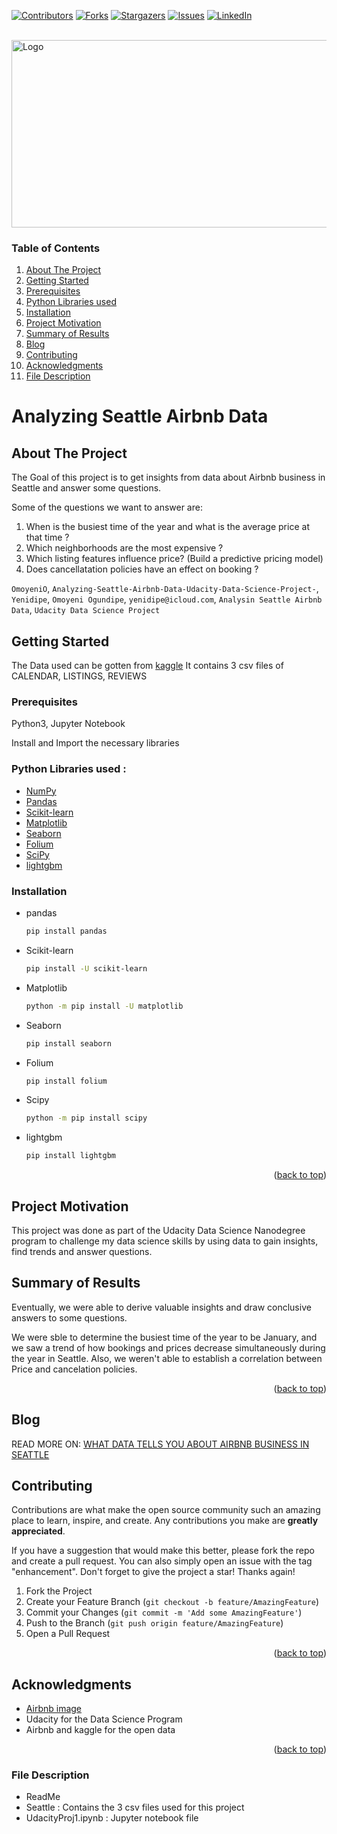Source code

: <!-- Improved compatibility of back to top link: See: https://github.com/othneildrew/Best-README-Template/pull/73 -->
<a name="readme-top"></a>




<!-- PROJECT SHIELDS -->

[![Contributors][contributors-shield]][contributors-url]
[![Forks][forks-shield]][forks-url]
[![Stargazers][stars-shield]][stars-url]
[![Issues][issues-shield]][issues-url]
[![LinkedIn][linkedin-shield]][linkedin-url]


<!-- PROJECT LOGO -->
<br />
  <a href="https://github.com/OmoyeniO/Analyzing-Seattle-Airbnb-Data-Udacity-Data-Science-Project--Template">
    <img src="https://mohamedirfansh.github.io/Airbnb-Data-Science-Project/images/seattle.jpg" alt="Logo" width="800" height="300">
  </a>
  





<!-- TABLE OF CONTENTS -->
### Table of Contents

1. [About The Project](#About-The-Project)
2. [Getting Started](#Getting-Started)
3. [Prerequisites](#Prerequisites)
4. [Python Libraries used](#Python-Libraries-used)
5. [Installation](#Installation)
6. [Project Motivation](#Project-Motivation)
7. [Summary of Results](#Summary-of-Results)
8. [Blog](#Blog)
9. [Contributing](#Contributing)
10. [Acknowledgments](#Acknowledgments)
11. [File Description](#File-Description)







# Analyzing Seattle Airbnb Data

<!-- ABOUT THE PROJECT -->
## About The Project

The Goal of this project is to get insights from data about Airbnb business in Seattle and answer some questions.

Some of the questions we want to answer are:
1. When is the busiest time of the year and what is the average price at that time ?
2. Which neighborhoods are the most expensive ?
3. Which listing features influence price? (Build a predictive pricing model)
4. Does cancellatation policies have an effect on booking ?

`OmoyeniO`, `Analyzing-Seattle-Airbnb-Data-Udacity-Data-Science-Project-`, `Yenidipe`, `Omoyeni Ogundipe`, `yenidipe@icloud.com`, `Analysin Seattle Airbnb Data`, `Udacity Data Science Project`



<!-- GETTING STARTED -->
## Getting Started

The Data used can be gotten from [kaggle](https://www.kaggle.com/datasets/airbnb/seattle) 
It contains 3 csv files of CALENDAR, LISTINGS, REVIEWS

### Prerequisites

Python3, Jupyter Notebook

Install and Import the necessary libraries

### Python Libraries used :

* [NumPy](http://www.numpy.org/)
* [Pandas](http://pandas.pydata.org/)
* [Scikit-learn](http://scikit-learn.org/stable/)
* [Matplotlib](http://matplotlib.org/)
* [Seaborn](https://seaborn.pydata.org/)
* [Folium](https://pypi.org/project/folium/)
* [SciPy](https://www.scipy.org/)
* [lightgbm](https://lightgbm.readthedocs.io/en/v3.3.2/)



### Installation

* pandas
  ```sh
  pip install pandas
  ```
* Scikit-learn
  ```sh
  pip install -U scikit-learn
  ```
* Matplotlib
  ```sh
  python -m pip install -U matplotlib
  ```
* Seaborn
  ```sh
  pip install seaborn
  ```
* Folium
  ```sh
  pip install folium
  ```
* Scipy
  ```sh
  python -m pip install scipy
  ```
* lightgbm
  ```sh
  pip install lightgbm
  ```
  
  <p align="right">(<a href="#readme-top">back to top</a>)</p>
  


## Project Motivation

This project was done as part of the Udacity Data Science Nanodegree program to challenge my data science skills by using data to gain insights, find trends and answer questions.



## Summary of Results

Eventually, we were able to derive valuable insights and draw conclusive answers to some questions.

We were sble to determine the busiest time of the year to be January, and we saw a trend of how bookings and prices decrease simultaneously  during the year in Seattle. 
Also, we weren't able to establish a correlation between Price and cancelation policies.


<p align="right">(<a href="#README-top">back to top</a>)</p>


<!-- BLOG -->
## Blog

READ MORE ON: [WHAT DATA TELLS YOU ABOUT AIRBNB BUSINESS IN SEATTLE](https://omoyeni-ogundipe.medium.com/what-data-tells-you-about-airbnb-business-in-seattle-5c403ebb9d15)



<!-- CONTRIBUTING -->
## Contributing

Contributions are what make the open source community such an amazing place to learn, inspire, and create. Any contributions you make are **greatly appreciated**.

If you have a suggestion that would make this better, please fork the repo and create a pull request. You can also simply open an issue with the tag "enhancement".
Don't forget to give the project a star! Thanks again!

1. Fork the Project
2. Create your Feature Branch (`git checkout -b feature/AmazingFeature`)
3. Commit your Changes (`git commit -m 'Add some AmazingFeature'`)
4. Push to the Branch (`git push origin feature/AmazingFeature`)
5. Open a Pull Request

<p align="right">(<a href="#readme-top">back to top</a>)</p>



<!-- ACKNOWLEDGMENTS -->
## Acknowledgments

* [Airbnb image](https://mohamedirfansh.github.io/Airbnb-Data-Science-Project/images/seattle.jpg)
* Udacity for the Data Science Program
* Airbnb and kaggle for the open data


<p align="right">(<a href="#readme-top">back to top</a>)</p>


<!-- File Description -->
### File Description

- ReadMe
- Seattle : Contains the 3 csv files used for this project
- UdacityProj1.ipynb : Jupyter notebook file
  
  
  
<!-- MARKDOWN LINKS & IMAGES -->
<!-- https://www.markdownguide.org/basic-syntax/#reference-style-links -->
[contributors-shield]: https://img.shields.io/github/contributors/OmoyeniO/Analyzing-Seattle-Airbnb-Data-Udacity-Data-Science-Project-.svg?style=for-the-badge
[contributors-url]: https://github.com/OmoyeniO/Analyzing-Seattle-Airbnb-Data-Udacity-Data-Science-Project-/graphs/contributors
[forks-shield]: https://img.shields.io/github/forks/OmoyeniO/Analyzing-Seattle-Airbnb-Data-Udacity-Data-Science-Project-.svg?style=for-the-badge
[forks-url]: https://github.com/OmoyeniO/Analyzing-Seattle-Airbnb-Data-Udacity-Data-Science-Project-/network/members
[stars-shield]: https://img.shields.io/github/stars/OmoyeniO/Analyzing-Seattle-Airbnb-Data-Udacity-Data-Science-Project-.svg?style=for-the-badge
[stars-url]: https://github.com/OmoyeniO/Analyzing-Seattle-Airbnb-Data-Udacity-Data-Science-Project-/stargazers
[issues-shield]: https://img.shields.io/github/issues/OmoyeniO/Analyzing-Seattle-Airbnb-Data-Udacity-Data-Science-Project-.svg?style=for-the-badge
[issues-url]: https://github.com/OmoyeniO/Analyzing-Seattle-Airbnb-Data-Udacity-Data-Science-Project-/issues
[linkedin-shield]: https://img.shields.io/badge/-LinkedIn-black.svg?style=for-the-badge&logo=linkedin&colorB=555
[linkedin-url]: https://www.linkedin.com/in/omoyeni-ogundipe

---

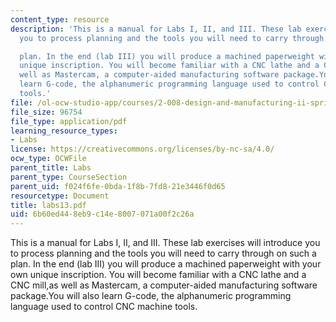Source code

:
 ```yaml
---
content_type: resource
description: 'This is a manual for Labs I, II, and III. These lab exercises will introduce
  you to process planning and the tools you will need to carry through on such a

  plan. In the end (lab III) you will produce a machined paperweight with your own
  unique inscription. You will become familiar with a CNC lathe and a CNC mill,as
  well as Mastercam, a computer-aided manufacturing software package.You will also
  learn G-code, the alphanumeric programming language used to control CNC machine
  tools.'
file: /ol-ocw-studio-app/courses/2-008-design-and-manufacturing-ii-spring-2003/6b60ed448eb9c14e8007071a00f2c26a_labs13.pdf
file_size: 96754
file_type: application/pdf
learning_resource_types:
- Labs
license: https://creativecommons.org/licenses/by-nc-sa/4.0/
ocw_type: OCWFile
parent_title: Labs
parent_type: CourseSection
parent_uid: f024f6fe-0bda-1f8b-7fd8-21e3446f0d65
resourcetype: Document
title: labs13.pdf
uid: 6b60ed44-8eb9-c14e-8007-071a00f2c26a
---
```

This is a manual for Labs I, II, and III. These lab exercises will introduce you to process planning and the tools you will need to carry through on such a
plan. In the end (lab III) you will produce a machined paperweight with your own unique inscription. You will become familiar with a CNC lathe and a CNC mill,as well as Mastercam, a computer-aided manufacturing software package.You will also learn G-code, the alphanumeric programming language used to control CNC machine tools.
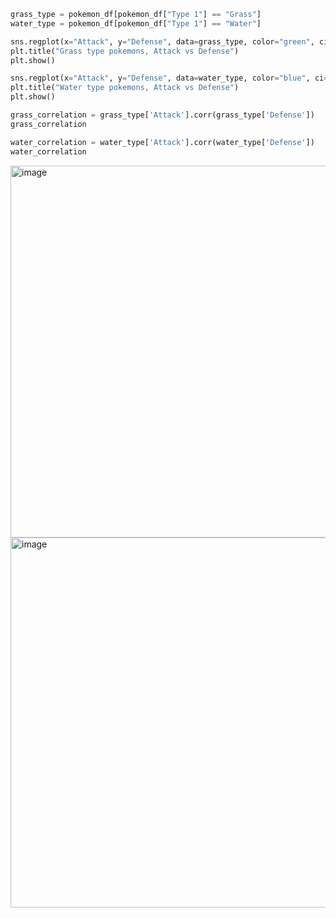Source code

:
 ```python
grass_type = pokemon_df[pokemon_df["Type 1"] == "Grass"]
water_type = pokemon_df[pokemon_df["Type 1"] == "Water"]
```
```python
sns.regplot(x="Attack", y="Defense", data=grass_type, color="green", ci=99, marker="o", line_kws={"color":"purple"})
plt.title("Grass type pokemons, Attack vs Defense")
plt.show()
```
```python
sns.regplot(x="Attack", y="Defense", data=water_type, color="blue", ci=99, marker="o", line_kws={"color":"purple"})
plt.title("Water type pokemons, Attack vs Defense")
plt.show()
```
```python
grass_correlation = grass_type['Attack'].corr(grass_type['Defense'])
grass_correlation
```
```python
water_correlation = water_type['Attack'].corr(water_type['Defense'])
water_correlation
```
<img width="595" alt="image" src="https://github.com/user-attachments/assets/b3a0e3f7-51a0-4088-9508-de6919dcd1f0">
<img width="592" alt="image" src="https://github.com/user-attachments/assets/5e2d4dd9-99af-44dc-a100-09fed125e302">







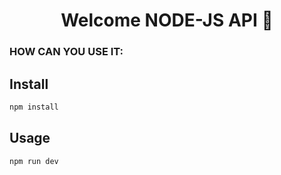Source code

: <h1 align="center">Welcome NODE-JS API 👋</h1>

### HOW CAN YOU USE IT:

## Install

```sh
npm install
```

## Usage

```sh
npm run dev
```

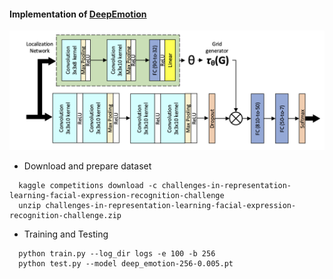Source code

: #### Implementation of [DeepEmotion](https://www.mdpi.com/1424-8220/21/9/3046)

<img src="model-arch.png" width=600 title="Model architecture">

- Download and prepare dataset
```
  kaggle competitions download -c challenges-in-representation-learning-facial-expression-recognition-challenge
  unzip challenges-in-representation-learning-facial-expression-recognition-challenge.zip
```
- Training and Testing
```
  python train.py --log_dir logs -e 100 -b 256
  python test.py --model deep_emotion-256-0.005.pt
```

==

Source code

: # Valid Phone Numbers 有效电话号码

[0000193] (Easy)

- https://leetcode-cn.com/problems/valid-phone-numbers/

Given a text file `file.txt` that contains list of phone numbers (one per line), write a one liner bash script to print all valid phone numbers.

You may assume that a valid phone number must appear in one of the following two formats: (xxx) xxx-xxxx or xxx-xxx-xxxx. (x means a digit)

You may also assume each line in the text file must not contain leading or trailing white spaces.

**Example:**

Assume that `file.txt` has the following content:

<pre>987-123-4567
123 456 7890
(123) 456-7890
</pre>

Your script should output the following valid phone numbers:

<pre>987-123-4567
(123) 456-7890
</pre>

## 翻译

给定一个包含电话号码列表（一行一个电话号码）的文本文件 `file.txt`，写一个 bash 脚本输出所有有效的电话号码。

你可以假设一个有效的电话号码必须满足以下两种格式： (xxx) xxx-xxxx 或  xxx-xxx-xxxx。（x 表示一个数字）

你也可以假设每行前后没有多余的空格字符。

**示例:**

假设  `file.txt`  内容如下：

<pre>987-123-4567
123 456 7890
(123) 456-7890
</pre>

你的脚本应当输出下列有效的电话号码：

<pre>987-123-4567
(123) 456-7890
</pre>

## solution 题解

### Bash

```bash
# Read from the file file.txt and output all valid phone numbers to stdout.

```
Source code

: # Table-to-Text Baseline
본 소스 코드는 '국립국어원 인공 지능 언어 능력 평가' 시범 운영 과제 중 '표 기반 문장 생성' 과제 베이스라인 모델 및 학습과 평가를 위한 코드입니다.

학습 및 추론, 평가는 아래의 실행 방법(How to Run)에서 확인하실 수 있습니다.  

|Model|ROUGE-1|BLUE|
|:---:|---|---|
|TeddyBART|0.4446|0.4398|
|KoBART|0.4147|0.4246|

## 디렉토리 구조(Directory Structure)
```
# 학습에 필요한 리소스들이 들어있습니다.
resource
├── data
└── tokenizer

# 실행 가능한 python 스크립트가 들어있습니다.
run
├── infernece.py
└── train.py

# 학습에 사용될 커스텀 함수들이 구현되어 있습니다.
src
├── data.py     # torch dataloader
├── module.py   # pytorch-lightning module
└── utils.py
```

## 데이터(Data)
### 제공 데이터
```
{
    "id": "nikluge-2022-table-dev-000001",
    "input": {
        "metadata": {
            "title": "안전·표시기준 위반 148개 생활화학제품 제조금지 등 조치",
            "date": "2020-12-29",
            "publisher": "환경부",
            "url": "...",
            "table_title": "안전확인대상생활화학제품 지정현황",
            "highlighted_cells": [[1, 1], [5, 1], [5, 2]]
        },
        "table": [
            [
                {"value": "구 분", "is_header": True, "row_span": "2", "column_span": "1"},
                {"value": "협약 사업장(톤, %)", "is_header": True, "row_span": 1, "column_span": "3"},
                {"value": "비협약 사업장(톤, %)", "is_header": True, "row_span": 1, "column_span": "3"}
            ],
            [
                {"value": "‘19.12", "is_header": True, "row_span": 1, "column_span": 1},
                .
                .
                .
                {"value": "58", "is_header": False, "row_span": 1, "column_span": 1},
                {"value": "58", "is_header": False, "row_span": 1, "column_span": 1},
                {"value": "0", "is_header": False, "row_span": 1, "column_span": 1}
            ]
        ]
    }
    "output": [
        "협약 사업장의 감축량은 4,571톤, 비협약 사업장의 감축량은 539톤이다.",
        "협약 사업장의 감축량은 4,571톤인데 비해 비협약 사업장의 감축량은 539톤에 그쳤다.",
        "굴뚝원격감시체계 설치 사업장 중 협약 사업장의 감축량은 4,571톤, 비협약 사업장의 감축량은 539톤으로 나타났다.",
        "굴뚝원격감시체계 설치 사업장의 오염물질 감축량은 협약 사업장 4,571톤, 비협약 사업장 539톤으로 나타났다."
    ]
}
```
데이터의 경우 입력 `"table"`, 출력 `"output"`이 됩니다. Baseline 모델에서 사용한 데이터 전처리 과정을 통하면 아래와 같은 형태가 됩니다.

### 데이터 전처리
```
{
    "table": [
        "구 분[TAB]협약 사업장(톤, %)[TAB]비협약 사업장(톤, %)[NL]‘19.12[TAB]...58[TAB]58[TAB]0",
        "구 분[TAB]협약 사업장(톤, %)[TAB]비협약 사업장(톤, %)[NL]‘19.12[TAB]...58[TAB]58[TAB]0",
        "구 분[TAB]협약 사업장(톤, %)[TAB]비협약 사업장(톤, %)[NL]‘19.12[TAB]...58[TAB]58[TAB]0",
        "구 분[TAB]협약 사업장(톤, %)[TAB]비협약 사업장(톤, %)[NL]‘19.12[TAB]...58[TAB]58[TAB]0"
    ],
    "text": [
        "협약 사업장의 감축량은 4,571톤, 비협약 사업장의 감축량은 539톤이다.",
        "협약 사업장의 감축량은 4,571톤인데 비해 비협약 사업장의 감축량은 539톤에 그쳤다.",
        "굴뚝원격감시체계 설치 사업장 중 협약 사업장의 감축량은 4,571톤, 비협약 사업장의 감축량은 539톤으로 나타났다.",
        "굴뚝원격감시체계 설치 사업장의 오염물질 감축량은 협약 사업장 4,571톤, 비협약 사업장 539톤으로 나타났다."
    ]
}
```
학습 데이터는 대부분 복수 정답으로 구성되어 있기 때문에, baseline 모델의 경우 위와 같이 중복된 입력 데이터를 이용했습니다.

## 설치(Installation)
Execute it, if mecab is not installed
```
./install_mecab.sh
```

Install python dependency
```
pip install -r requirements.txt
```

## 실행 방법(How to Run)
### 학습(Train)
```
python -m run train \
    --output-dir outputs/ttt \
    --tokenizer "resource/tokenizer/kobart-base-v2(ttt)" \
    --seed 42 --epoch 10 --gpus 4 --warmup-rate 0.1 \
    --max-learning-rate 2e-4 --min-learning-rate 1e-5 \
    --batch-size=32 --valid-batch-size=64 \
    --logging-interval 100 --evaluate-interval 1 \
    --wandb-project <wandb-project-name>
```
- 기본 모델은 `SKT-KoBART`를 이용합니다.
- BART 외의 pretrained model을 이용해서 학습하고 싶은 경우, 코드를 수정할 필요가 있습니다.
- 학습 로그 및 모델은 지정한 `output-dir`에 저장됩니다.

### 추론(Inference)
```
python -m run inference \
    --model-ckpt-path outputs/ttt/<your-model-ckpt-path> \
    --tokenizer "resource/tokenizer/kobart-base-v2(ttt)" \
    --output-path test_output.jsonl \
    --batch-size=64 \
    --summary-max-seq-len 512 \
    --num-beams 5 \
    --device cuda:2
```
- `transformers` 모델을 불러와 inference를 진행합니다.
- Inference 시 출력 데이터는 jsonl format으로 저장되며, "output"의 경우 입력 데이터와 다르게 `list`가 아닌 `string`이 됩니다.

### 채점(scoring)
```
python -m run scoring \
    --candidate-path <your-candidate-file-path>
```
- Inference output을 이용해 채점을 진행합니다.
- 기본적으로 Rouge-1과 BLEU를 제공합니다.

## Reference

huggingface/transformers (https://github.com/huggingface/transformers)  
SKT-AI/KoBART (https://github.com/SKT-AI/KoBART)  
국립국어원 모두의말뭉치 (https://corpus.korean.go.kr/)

■ WHAT THE TASK ASKS ■
Out of the material above, output word for word the line with "2. [Getting Started](#Getting-Started)", the line with "### Python Libraries", and all lines between them, with nothing else.

■ RESPONSE ■
2. [Getting Started](#Getting-Started)
3. [Prerequisites](#Prerequisites)
4. [Python Libraries used](#Python-Libraries-used)
5. [Installation](#Installation)
6. [Project Motivation](#Project-Motivation)
7. [Summary of Results](#Summary-of-Results)
8. [Blog](#Blog)
9. [Contributing](#Contributing)
10. [Acknowledgments](#Acknowledgments)
11. [File Description](#File-Description)







# Analyzing Seattle Airbnb Data

<!-- ABOUT THE PROJECT -->
## About The Project

The Goal of this project is to get insights from data about Airbnb business in Seattle and answer some questions.

Some of the questions we want to answer are:
1. When is the busiest time of the year and what is the average price at that time ?
2. Which neighborhoods are the most expensive ?
3. Which listing features influence price? (Build a predictive pricing model)
4. Does cancellatation policies have an effect on booking ?

`OmoyeniO`, `Analyzing-Seattle-Airbnb-Data-Udacity-Data-Science-Project-`, `Yenidipe`, `Omoyeni Ogundipe`, `yenidipe@icloud.com`, `Analysin Seattle Airbnb Data`, `Udacity Data Science Project`



<!-- GETTING STARTED -->
## Getting Started

The Data used can be gotten from [kaggle](https://www.kaggle.com/datasets/airbnb/seattle) 
It contains 3 csv files of CALENDAR, LISTINGS, REVIEWS

### Prerequisites

Python3, Jupyter Notebook

Install and Import the necessary libraries

### Python Libraries used :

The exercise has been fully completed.